TASK DESCRIPTION: Determine how many lines in the entries below contain "videos", and output only that number.

Records from a data collection
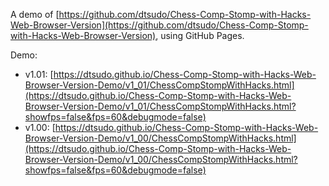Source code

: A demo of [https://github.com/dtsudo/Chess-Comp-Stomp-with-Hacks-Web-Browser-Version](https://github.com/dtsudo/Chess-Comp-Stomp-with-Hacks-Web-Browser-Version), using GitHub Pages.

Demo:

* v1.01: [https://dtsudo.github.io/Chess-Comp-Stomp-with-Hacks-Web-Browser-Version-Demo/v1_01/ChessCompStompWithHacks.html](https://dtsudo.github.io/Chess-Comp-Stomp-with-Hacks-Web-Browser-Version-Demo/v1_01/ChessCompStompWithHacks.html?showfps=false&fps=60&debugmode=false)
* v1.00: [https://dtsudo.github.io/Chess-Comp-Stomp-with-Hacks-Web-Browser-Version-Demo/v1_00/ChessCompStompWithHacks.html](https://dtsudo.github.io/Chess-Comp-Stomp-with-Hacks-Web-Browser-Version-Demo/v1_00/ChessCompStompWithHacks.html?showfps=false&fps=60&debugmode=false)
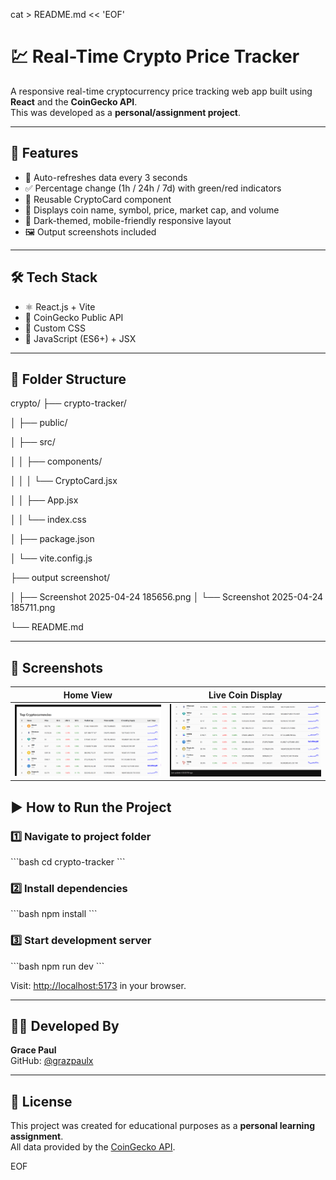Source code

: cat > README.md << 'EOF'
# 💹 Real-Time Crypto Price Tracker

A responsive real-time cryptocurrency price tracking web app built using **React** and the **CoinGecko API**.  
This was developed as a **personal/assignment project**.

---

## 🚀 Features

- 🔄 Auto-refreshes data every 3 seconds
- ✅ Percentage change (1h / 24h / 7d) with green/red indicators
- 🧩 Reusable CryptoCard component
- 🧮 Displays coin name, symbol, price, market cap, and volume
- 🎨 Dark-themed, mobile-friendly responsive layout
- 🖼 Output screenshots included

---

## 🛠 Tech Stack

- ⚛️ React.js + Vite
- 🎯 CoinGecko Public API
- 🎨 Custom CSS
- 🧱 JavaScript (ES6+) + JSX

---

## 📂 Folder Structure

crypto/
├── crypto-tracker/

│ ├── public/

│ ├── src/

│ │ ├── components/

│ │ │ └── CryptoCard.jsx

│ │ ├── App.jsx

│ │ └── index.css

│ ├── package.json

│ └── vite.config.js

├── output screenshot/

│ ├── Screenshot 2025-04-24 185656.png
│ └── Screenshot 2025-04-24 185711.png

└── README.md

---

## 📸 Screenshots

| Home View | Live Coin Display |
|-----------|------------|
| ![](output_screenshots/Screenshot%202025-04-24%20185656.png) | ![](output_screenshots/Screenshot%202025-04-24%20185711.png) |


## ▶️ How to Run the Project

### 1️⃣ Navigate to project folder

\`\`\`bash
cd crypto-tracker
\`\`\`

### 2️⃣ Install dependencies

\`\`\`bash
npm install
\`\`\`

### 3️⃣ Start development server

\`\`\`bash
npm run dev
\`\`\`

Visit: [http://localhost:5173](http://localhost:5173) in your browser.

---

## 👩‍💻 Developed By

**Grace Paul**  
GitHub: [@grazpaulx](https://github.com/grazpaulx)

---

## 📄 License

This project was created for educational purposes as a **personal learning assignment**.  
All data provided by the [CoinGecko API](https://www.coingecko.com/en/api/documentation).

EOF

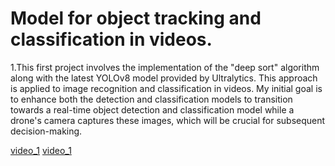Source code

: # Model for object tracking and classification in videos.
1.This first project involves the implementation of the "deep sort" algorithm along with the latest YOLOv8 model provided by Ultralytics. This approach is applied to image recognition and classification in videos. My initial goal is to enhance both the detection and classification models to transition towards a real-time object detection and classification model while a drone's camera captures these images, which will be crucial for subsequent decision-making.

[video_1](https://youtu.be/vUo94GhOogU)
[video_1](https://youtu.be/WY8kKDb0GZs)

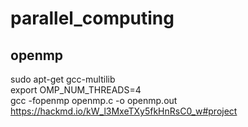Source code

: # parallel_computing

## openmp  
sudo apt-get gcc-multilib   
export OMP_NUM_THREADS=4  
gcc -fopenmp openmp.c -o openmp.out  
https://hackmd.io/kW_l3MxeTXy5fkHnRsC0_w#project
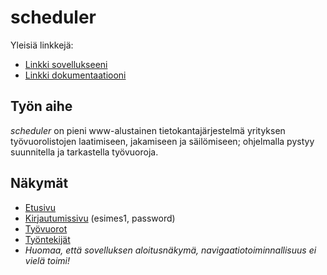 # scheduler
Yleisiä linkkejä:

 - [Linkki sovellukseeni](https://onlinescheduler.herokuapp.com/)
 - [Linkki dokumentaatiooni](doc/dokumentaatio.pdf)

## Työn aihe
*scheduler* on pieni www-alustainen tietokantajärjestelmä yrityksen työvuorolistojen laatimiseen, jakamiseen ja säilömiseen; ohjelmalla pystyy suunnitella ja tarkastella työvuoroja.

## Näkymät
 - [Etusivu](https://onlinescheduler.herokuapp.com/)
 - [Kirjautumissivu](https://onlinescheduler.herokuapp.com/login) (esimes1, password)
 - [Työvuorot](https://onlinescheduler.herokuapp.com/protected/shift)
 - [Työntekijät](https://onlinescheduler.herokuapp.com/protected/employee)
 - *Huomaa, että sovelluksen aloitusnäkymä, navigaatiotoiminnallisuus ei vielä toimi!*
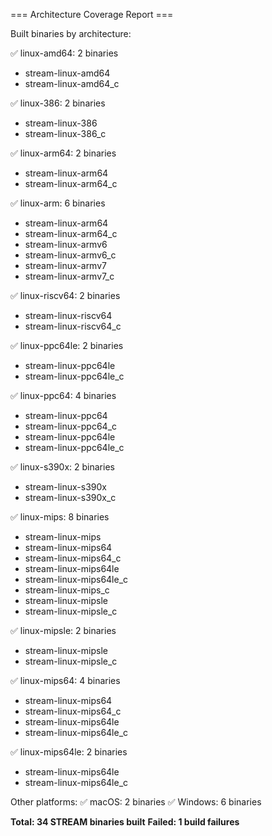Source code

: === Architecture Coverage Report ===

Built binaries by architecture:

✅ linux-amd64: 2 binaries
  - stream-linux-amd64
  - stream-linux-amd64_c

✅ linux-386: 2 binaries
  - stream-linux-386
  - stream-linux-386_c

✅ linux-arm64: 2 binaries
  - stream-linux-arm64
  - stream-linux-arm64_c

✅ linux-arm: 6 binaries
  - stream-linux-arm64
  - stream-linux-arm64_c
  - stream-linux-armv6
  - stream-linux-armv6_c
  - stream-linux-armv7
  - stream-linux-armv7_c

✅ linux-riscv64: 2 binaries
  - stream-linux-riscv64
  - stream-linux-riscv64_c

✅ linux-ppc64le: 2 binaries
  - stream-linux-ppc64le
  - stream-linux-ppc64le_c

✅ linux-ppc64: 4 binaries
  - stream-linux-ppc64
  - stream-linux-ppc64_c
  - stream-linux-ppc64le
  - stream-linux-ppc64le_c

✅ linux-s390x: 2 binaries
  - stream-linux-s390x
  - stream-linux-s390x_c

✅ linux-mips: 8 binaries
  - stream-linux-mips
  - stream-linux-mips64
  - stream-linux-mips64_c
  - stream-linux-mips64le
  - stream-linux-mips64le_c
  - stream-linux-mips_c
  - stream-linux-mipsle
  - stream-linux-mipsle_c

✅ linux-mipsle: 2 binaries
  - stream-linux-mipsle
  - stream-linux-mipsle_c

✅ linux-mips64: 4 binaries
  - stream-linux-mips64
  - stream-linux-mips64_c
  - stream-linux-mips64le
  - stream-linux-mips64le_c

✅ linux-mips64le: 2 binaries
  - stream-linux-mips64le
  - stream-linux-mips64le_c

Other platforms:
✅ macOS: 2 binaries
✅ Windows: 6 binaries

**Total: 34 STREAM binaries built**
**Failed: 1 build failures**
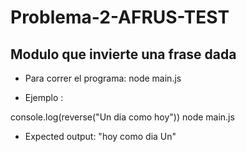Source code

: # Problema-2-AFRUS-TEST

## Modulo que invierte una frase dada

* Para correr el programa: node main.js 

* Ejemplo : 

console.log(reverse("Un dia como hoy"))
node main.js

* Expected output: "hoy como dia Un"


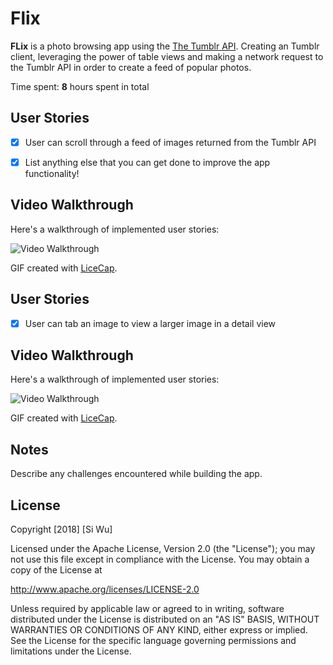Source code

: # Flix

**FLix** is a photo browsing app using the [The Tumblr API](https://www.tumblr.com/docs/en/api/v2#posts).
Creating an Tumblr client, leveraging the power of table views and making a network request to the Tumblr API in order to create a feed of popular photos.

Time spent: **8** hours spent in total

## User Stories


- [X] User can scroll through a feed of images returned from the Tumblr API 

- [X] List anything else that you can get done to improve the app functionality!



## Video Walkthrough

Here's a walkthrough of implemented user stories:

<img src='https://i.imgur.com/hhCGeyG.gif' title='Video Walkthrough' width='' alt='Video Walkthrough' />

GIF created with [LiceCap](http://www.cockos.com/licecap/).


## User Stories


- [X] User can tab an image to view a larger image in a detail view 



## Video Walkthrough

Here's a walkthrough of implemented user stories:

<img src='https://i.imgur.com/e7Brzem.gif' title='Video Walkthrough' width='' alt='Video Walkthrough' />

GIF created with [LiceCap](http://www.cockos.com/licecap/).

## Notes

Describe any challenges encountered while building the app.

## License

Copyright [2018] [Si Wu]

Licensed under the Apache License, Version 2.0 (the "License");
you may not use this file except in compliance with the License.
You may obtain a copy of the License at

http://www.apache.org/licenses/LICENSE-2.0

Unless required by applicable law or agreed to in writing, software
distributed under the License is distributed on an "AS IS" BASIS,
WITHOUT WARRANTIES OR CONDITIONS OF ANY KIND, either express or implied.
See the License for the specific language governing permissions and
limitations under the License.
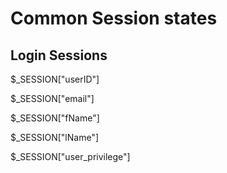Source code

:# Common Session states
## Login Sessions
$_SESSION["userID"] 

$_SESSION["email"]

$_SESSION["fName"]

$_SESSION["lName"]

$_SESSION["user_privilege"]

PROBLEM SOLUTION: 2